The Alhambra served to protect the city from an imminent Christian advance and to accommodate the Nāṣrid royal family. It was a formidable fortress with all the luxuries of a palace. However, the predominant characteristic that distinguishes the palace is its spiritual dimension. The ubiquitous presence of water, lush gardens, and absence of human representation suggest something beyond the perceptible: an inner dimensional aspect designed with sacred purpose. One ceiling is ornamented in a pattern of interconnected arabesques of eight-and sixteen-pointed stars imitating the heavens. Andalusia’s celebrated azulejo tiles and geometrical shapes adorn its walls in a seamless design of unity without apparent origin or end, symbolizing God’s absolute unity(tawḥīd) and infinitude. The power of its beauty enlivens the heart and elevates it to the remembrance of God. It is no wonder then that the Alhambra is Spain’s most frequented tourist attraction, drawing visitors from all over the world.

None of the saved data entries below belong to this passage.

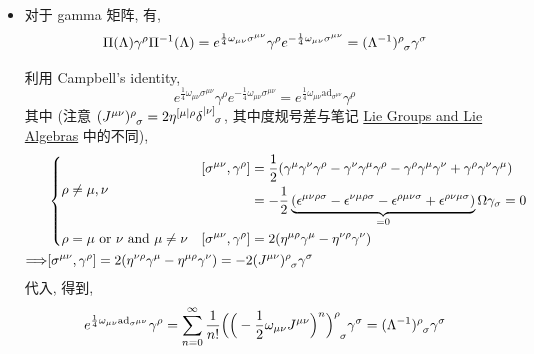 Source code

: \begin{itemize}
	\noindent\rule[0.5ex]{\linewidth}{0.5pt} %
	
	\item 对于 gamma 矩阵, 有,
	\begin{equation}
		\Pi(\Lambda) \gamma^\rho \Pi^{- 1}(\Lambda) = e^{\frac{1}{4} \omega_{\mu \nu} \sigma^{\mu \nu}} \gamma^\rho e^{- \frac{1}{4} \omega_{\mu \nu} \sigma^{\mu \nu}} = \tensor{(\Lambda^{- 1})}{^\rho_\sigma} \gamma^\sigma
	\end{equation}
	
	\begin{tcolorbox}[title=calculation:]
		利用 Campbell's identity,
		\begin{equation}
			e^{\frac{1}{4} \omega_{\mu \nu} \sigma^{\mu \nu}} \gamma^\rho e^{- \frac{1}{4} \omega_{\mu \nu} \sigma^{\mu \nu}} = e^{\frac{1}{4} \omega_{\mu \nu} \mathrm{ad}_{\sigma^{\mu \nu}}} \gamma^\rho
		\end{equation}
		其中 (注意 $\tensor{(J^{\mu \nu})}{^\rho_\sigma} = 2 \eta^{[\mu| \rho} \tensor{\delta}{^{|\nu]}_\sigma}$, 其中度规号差与笔记 \href{https://github.com/siyang03/my-note---Lie-Groups-and-Lie-Algebras}{Lie Groups and Lie Algebras} 中的不同),
			\begin{align}
			& \begin{dcases}
				\rho \neq \mu, \nu & \begin{aligned}
					[\sigma^{\mu \nu}, \gamma^\rho] &= \frac{1}{2} (\gamma^\mu \gamma^\nu \gamma^\rho - \gamma^\nu \gamma^\mu \gamma^\rho - \gamma^\rho \gamma^\mu \gamma^\nu + \gamma^\rho \gamma^\nu \gamma^\mu) \\
					&= - \frac{1}{2} \underbrace{(\epsilon^{\mu \nu \rho \sigma} - \epsilon^{\nu \mu \rho \sigma} - \epsilon^{\rho \mu \nu \sigma} + \epsilon^{\rho \nu \mu \sigma})}_{= 0} \Omega \gamma_\sigma = 0
				\end{aligned} \\
				\rho = \mu \ \text{or} \ \nu \ \text{and} \ \mu \neq \nu & [\sigma^{\mu \nu}, \gamma^\rho] = 2 (\eta^{\mu \rho} \gamma^\mu - \eta^{\nu \rho} \gamma^\nu)
			\end{dcases} \notag \\
			\Longrightarrow & [\sigma^{\mu \nu}, \gamma^\rho] = 2 (\eta^{\nu \rho} \gamma^\mu - \eta^{\mu \rho} \gamma^\nu) = - 2 \tensor{(J^{\mu \nu})}{^\rho_\sigma} \gamma^\sigma
		\end{align}
		代入, 得到,
		\begin{equation}
			e^{\frac{1}{4} \omega_{\mu \nu} \mathrm{ad}_{\sigma^{\mu \nu}}} \gamma^\rho = \sum_{n = 0}^\infty \frac{1}{n!} \tensor{\Big( \Big( - \frac{1}{2} \omega_{\mu \nu} J^{\mu \nu} \Big)^n \Big)}{^\rho_\sigma} \gamma^\sigma = \tensor{(\Lambda^{- 1})}{^\rho_\sigma} \gamma^\sigma
		\end{equation}
		

\end{tcolorbox}
\end{itemize}
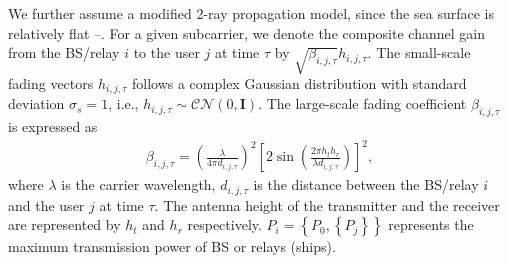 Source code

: \documentclass[conference]{IEEEtran}
\begin{document}
We further assume a modified 2-ray propagation model, since the sea surface is relatively flat \cite{p0}--\cite{p2}. For a given subcarrier, we denote the composite channel gain from the BS/relay $i$ to the user $j$ at time $\tau $ by $\sqrt {{\beta _{i,j,\tau }}} {h_{i,j,\tau }}$. The small-scale fading vectors ${h_{i,j,\tau }}$ follows a complex Gaussian distribution with standard deviation ${\sigma _s} = 1$, i.e., ${h_{i,j,\tau }} \sim \mathcal{CN}(0, \mathbf{I})$. The large-scale fading coefficient ${\beta _{i,j,\tau }}$ is expressed as
\begin{align}
{\beta _{i,j,\tau }} = {\left( {\frac{\lambda }{{4\pi {d_{i,j,\tau }}}}} \right)^2}{\left[ {2\sin \left( {\frac{{2\pi {h_t}{h_r}}}{{\lambda {d_{i,j,\tau }}}}} \right)} \right]^2} ,
\end{align}
where $\lambda $ is the carrier wavelength, ${d_{i,j,\tau }}$ is the distance between the BS/relay $i$ and the user $j$ at time $\tau $. The antenna height of the transmitter and the receiver are represented by $h_t$ and $h_r$ respectively. $P_i = \left\{ {P_0,\left\{ {P_j} \right\}} \right\}$ represents the maximum transmission power of BS or relays (ships). 
\end{document}
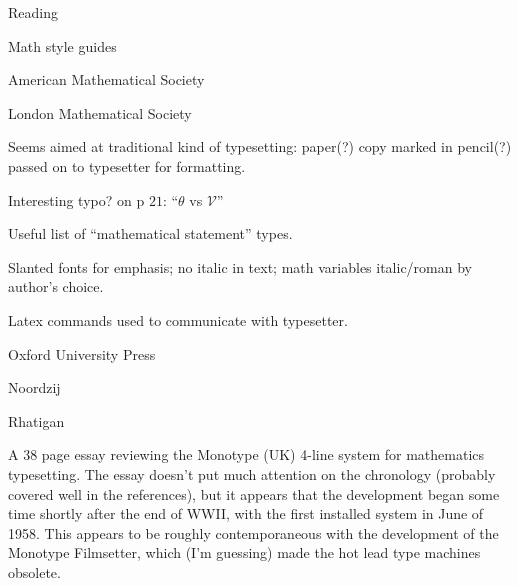 \documentclass[11pt]{PalisadesLakesBook}
\begin{document}
\begin{plSection}{Reading}
\begin{plSection}{Math style guides}
\begin{plSection}{American Mathematical Society}


\end{plSection}%
\begin{plSection}{London Mathematical Society}


Seems aimed at traditional kind of typesetting:
paper(?) copy marked in pencil(?)  
passed on to typesetter for formatting.

Interesting typo? on p $21$: ``$\theta$ vs $\mathscr{V}$''

Useful list of ``mathematical statement'' types.

Slanted fonts for emphasis; no italic in text;
math variables italic/roman by author's choice.

Latex commands used to communicate with typesetter.


\end{plSection}%
\begin{plSection}{Oxford University Press}


\end{plSection}%
\end{plSection}%
\begin{plSection}{Noordzij}



\end{plSection}%
\begin{plSection}{Rhatigan}
\begin{plSection}{}
\label{sec:FourLine}

A 38 page essay reviewing the Monotype (UK)
4-line system for mathematics typesetting.
The essay doesn't put much attention on the chronology
(probably covered well in the references),
but it appears that the development
began some time shortly after the end of WWII,
with the first installed system in June of 1958.
This appears to be roughly contemporaneous with
the development of the Monotype Filmsetter,
which (I'm guessing) made the hot lead type machines 
obsolete.~\cite{Eye:2012:MonotypeTimeline}


\end{plSection}
\end{plSection}
\end{plSection}
\end{document}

To feel the full experience of living in this former Islamic city, my wife and I lived in the Albaicín district. Our home was situated under the Alhambra with a view of it from our doorstep. Today the Albaícin is known for its red-tile roofs, whitewashed walls, and narrow walkways. Under Muslim rule, the neighborhood itself was home to some thirty mosques. However, after the Nāṣrid rulers surrendered the kingdom, every masjid was appropriated and converted to a church. Almost all of the structures stand today, so that one gets an idea of how the original mosques may have appeared. Just down the road from my home (then) stands what is called the Mezquita de los Conversos—it is currently being renovated by the government. Amazingly, there is one part of the former mosque(now church) that remains from its original design and that is its minaret. Everyday I would pass by this former mosque, and I would never fail to be conscious of its former function as a sacred space where the five daily prayers were performed and the name of God was mentioned. I would wonder to myself, “Who was the imām of this mosque? What sciences were taught there? Tafsīr of the Qurʾān? Or perhaps the Muwaṭṭaʾ of Mālik or the Iḥya of al-Ghazālī?” It burned me to know.

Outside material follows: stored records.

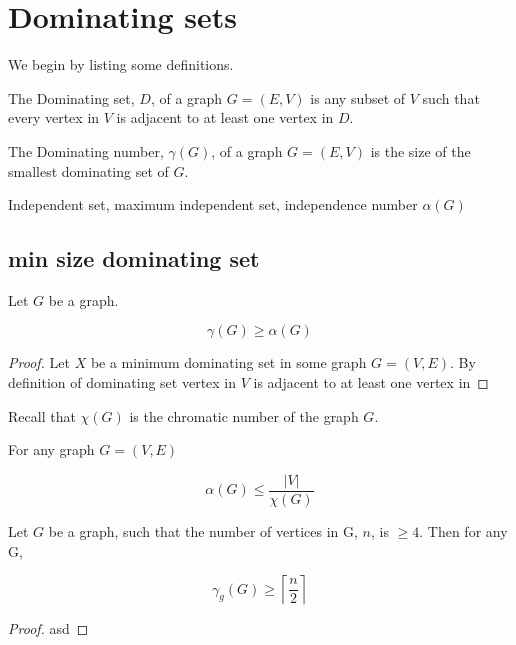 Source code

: \chapter{Dominating sets}

We begin by listing some definitions.

\begin{definition}
    The Dominating set, $D$, of a graph $G=(E,V)$ is any subset of $V$ such that every vertex in $V$ is adjacent to at least one vertex in $D$.
\end{definition}

\begin{definition}
    The Dominating number, $\gamma(G)$, of a graph $G=(E,V)$ is the size of the smallest dominating set of $G$.
\end{definition}

\begin{definition}
    Independent set, maximum independent set, independence number $\alpha(G)$
\end{definition}

\section{min size dominating set}

\begin{lemma}
    Let $G$ be a graph. 
        
    \[\gamma(G) \geq \alpha(G)\]
     
\end{lemma}

\begin{proof}
    
    Let $X$ be a minimum dominating set in some graph $G=(V,E)$. By definition of dominating set vertex in $V$ is adjacent to at least one vertex in      
   
\end{proof}
    
Recall that $\chi(G)$ is the chromatic number of the graph $G$.

\begin{theorem}  
For any graph $G = (V,E)$ \cite{Willis2011BoundsFT}

    \[\alpha(G) \leq \frac{ \left | {V} \right |}{\chi(G)}\]


\end{theorem}

\begin{theorem} \label{minDomSize}
    Let $G$ be a graph, such that the number of vertices in G, $n$, is $\geq 4$. Then for any G,
    
    \[ \gamma_g(G) \geq \left \lceil{\frac{n}{2}}\right \rceil \]
    
\end{theorem}

\begin{proof}
asd    
\end{proof}
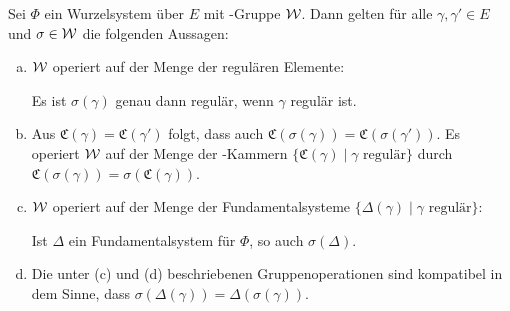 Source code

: \begin{prop}
  \label{prop:groupOp}
  Sei $\Phi$ ein Wurzelsystem über $E$ mit \weyl\hyp{}Gruppe $\mathcal{W}$.
  Dann gelten für alle $\gamma, \gamma' \in E$ und $\sigma \in \mathcal{W}$ die folgenden Aussagen:
  \begin{enumerate}[(a)]
    \item $\mathcal{W}$ operiert auf der Menge der regulären Elemente: 
      \begin{addmargin}[2em]{2em}
        Es ist $\sigma(\gamma)$ genau dann regulär, wenn $\gamma$ regulär ist.
      \end{addmargin}
      
    \item Aus $\mathfrak{C}(\gamma) = \mathfrak{C}(\gamma')$ folgt, dass auch $\mathfrak{C}(\sigma(\gamma)) = \mathfrak{C}(\sigma(\gamma'))$. 
      Es operiert $\mathcal{W}$ auf der Menge der \weyl\hyp{}Kammern $\{\mathfrak{C}(\gamma) \mid \gamma \text{ regulär}\}$ durch $\mathfrak{C}(\sigma(\gamma)) = \sigma(\mathfrak{C}(\gamma))$.

    \item $\mathcal{W}$ operiert auf der Menge der Fundamentalsysteme $\{\Delta(\gamma) \mid \gamma \text{ regulär}\}$: 
      \begin{addmargin}[2em]{2em}
        Ist $\Delta$ ein Fundamentalsystem für $\Phi$, so auch $\sigma(\Delta)$. 
      \end{addmargin}

    \item Die unter (c) und (d) beschriebenen Gruppenoperationen sind kompatibel in dem Sinne, dass 
      $\sigma(\Delta(\gamma)) = \Delta(\sigma(\gamma))$.
  \end{enumerate}
\end{prop}

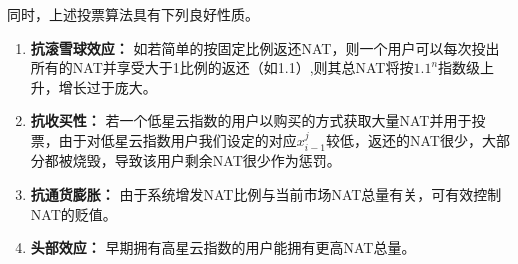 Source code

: 同时，上述投票算法具有下列良好性质。
\begin{enumerate}
	\item \textbf{抗滚雪球效应：} 如若简单的按固定比例返还NAT，则一个用户可以每次投出所有的NAT并享受大于1比例的返还（如1.1）,则其总NAT将按$1.1^n$指数级上升，增长过于庞大。
	\item \textbf{抗收买性：} 若一个低星云指数的用户以购买的方式获取大量NAT并用于投票，由于对低星云指数用户我们设定的对应$x_{i-1}^j$较低，返还的NAT很少，大部分都被烧毁，导致该用户剩余NAT很少作为惩罚。
	\item \textbf{抗通货膨胀：} 由于系统增发NAT比例与当前市场NAT总量有关，可有效控制NAT的贬值。
	\item \textbf{头部效应：} 早期拥有高星云指数的用户能拥有更高NAT总量。
\end{enumerate}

As noted above, a unique aspect of Granada is the many preserved Islamic structures. Just around the corner from where I lived—a two-minute walk—is the famous Escuela de Estudios Árabes, a research center dedicated to the study of Spain’s Islamic legacy. It is housed in a building that used to belong to members of the Nāṣrid dynasty. Itwas there in that former palace that I would read and study. Much of my time was spent in the library photocopying as many articles and books that I came across, which I was able to bring back with me to California.

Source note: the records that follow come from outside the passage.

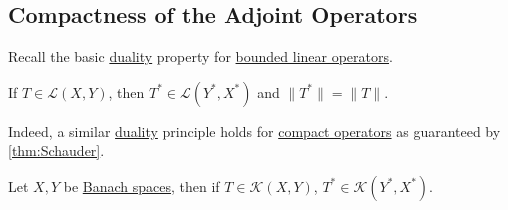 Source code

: \subsection{Compactness of the Adjoint Operators}
Recall the basic \hyperref[def:dual-space]{duality} property for \hyperref[def:bounded-linear-op]{bounded linear operators}.

\begin{prev}
	If \(T\in \mathcal{L} (X, Y)\), then \(T^{\ast} \in \mathcal{L} (Y^{\ast} , X^{\ast} )\) and \(\lVert T^{\ast}  \rVert = \lVert T \rVert \).
\end{prev}

Indeed, a similar \hyperref[def:dual-space]{duality} principle holds for \hyperref[def:compact-op]{compact operators} as guaranteed by \autoref{thm:Schauder}.

\begin{theorem}\label{thm:Schauder}
	Let \(X, Y\) be \hyperref[def:Banach-space]{Banach spaces}, then if \(T\in \mathcal{K}(X, Y)\), \(T^{\ast} \in \mathcal{K}(Y^{\ast} , X^{\ast} )\).
\end{theorem}
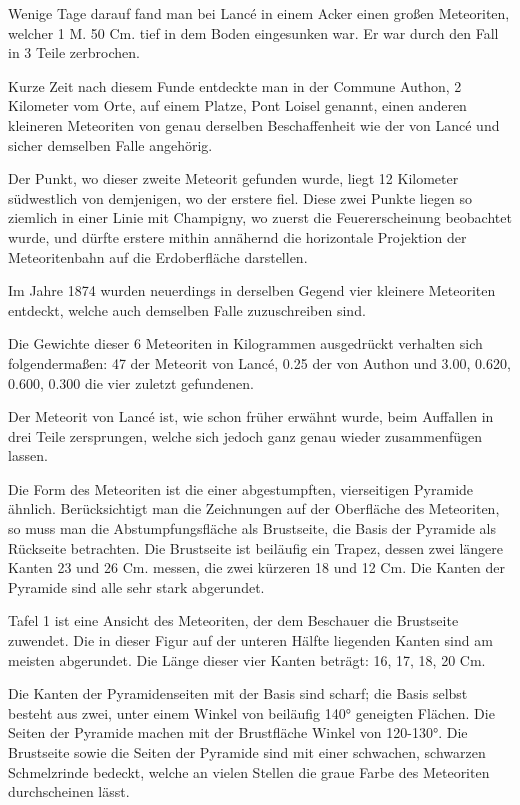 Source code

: \documentclass[a4paper, 11pt, oneside]{article}
\begin{document}
Wenige Tage darauf fand man bei Lancé in einem Acker einen großen Meteoriten, welcher 1 M. 50 Cm. tief in dem Boden eingesunken war. Er war durch den Fall in 3 Teile zerbrochen.

Kurze Zeit nach diesem Funde entdeckte man in der Commune Authon, 2 Kilometer vom Orte, auf einem Platze, Pont Loisel genannt, einen anderen kleineren Meteoriten von genau derselben Beschaffenheit wie der von Lancé und sicher demselben Falle angehörig.

Der Punkt, wo dieser zweite Meteorit gefunden wurde, liegt 12 Kilometer südwestlich von demjenigen, wo der erstere fiel. Diese zwei Punkte liegen so ziemlich in einer Linie mit Champigny, wo zuerst die Feuererscheinung beobachtet wurde, und dürfte erstere mithin annähernd die horizontale Projektion der Meteoritenbahn auf die Erdoberfläche darstellen.

Im Jahre 1874 wurden neuerdings in derselben Gegend vier kleinere Meteoriten entdeckt, welche auch demselben Falle zuzuschreiben sind.

Die Gewichte dieser 6 Meteoriten in Kilogrammen ausgedrückt verhalten sich folgendermaßen: 47 der Meteorit von Lancé, 0.25 der von Authon und 3.00, 0.620, 0.600, 0.300 die vier zuletzt gefundenen.

Der Meteorit von Lancé ist, wie schon früher erwähnt wurde, beim Auffallen in drei Teile zersprungen, welche sich jedoch ganz genau wieder zusammenfügen lassen.

Die Form des Meteoriten ist die einer abgestumpften, vierseitigen Pyramide ähnlich. Berücksichtigt man die Zeichnungen auf der Oberfläche des Meteoriten, so muss man die Abstumpfungsfläche als Brustseite, die Basis der Pyramide als Rückseite betrachten. Die Brustseite ist beiläufig ein Trapez, dessen zwei längere Kanten 23 und 26 Cm. messen, die zwei kürzeren 18 und 12 Cm. Die Kanten der Pyramide sind alle sehr stark abgerundet.

Tafel 1 ist eine Ansicht des Meteoriten, der dem Beschauer die Brustseite zuwendet. Die in dieser Figur auf der unteren Hälfte liegenden Kanten sind am meisten abgerundet. Die Länge dieser vier Kanten beträgt: 16, 17, 18, 20 Cm.

Die Kanten der Pyramidenseiten mit der Basis sind scharf; die Basis selbst besteht aus zwei, unter einem Winkel von beiläufig 140° geneigten Flächen. Die Seiten der Pyramide machen mit der Brustfläche Winkel von 120-130°. Die Brustseite sowie die Seiten der Pyramide sind mit einer schwachen, schwarzen Schmelzrinde bedeckt, welche an vielen Stellen die graue Farbe des Meteoriten durchscheinen lässt.
\end{document}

There are two mosques in the Albaicín district. At the top of the hill is the Gran Mezquita, beautifully designed in the Andalusian architectural style and has the best view of the Alhambra in the entire city. Except for the sunrise prayer, the call to prayer is given in the traditional manner of voice (unaided by loudspeaker). Everyday the muezzin or prayer-caller walks up the stairs in the minaret (tower) to make the call to prayer, which can be heard at the bottom of the hill. At the bottom of the hill is Masjid al-Taqwa, one of the oldest mosques, if not the first, in Granada since Islam was permitted by law to be legally practiced in Spain—Islam was banned in the sixteenth century and had remained so until recently. Masjid al-Taqwa has two imāms, Shaykh Ḥāmid and Shaykh ʿAbd al-Raḥmān. It’s not an exaggeration when I say that the presence of these two scholars made my experience truly meaningful. The most beneficial part of my experience in Granada was studying a text of jurisprudence with Shaykh ʿAbd al-Raḥmān. Everything that I had studied thus far about al-Andalus was about the past. Twas gone. But here was a man rooted in that past but living in every sense of the word. Apart from learning the basic rules of the dīn from him, it was a blessing to be in his company. In shā Allah, I will return to Granada and continue my studies with him and to benefit from his presence.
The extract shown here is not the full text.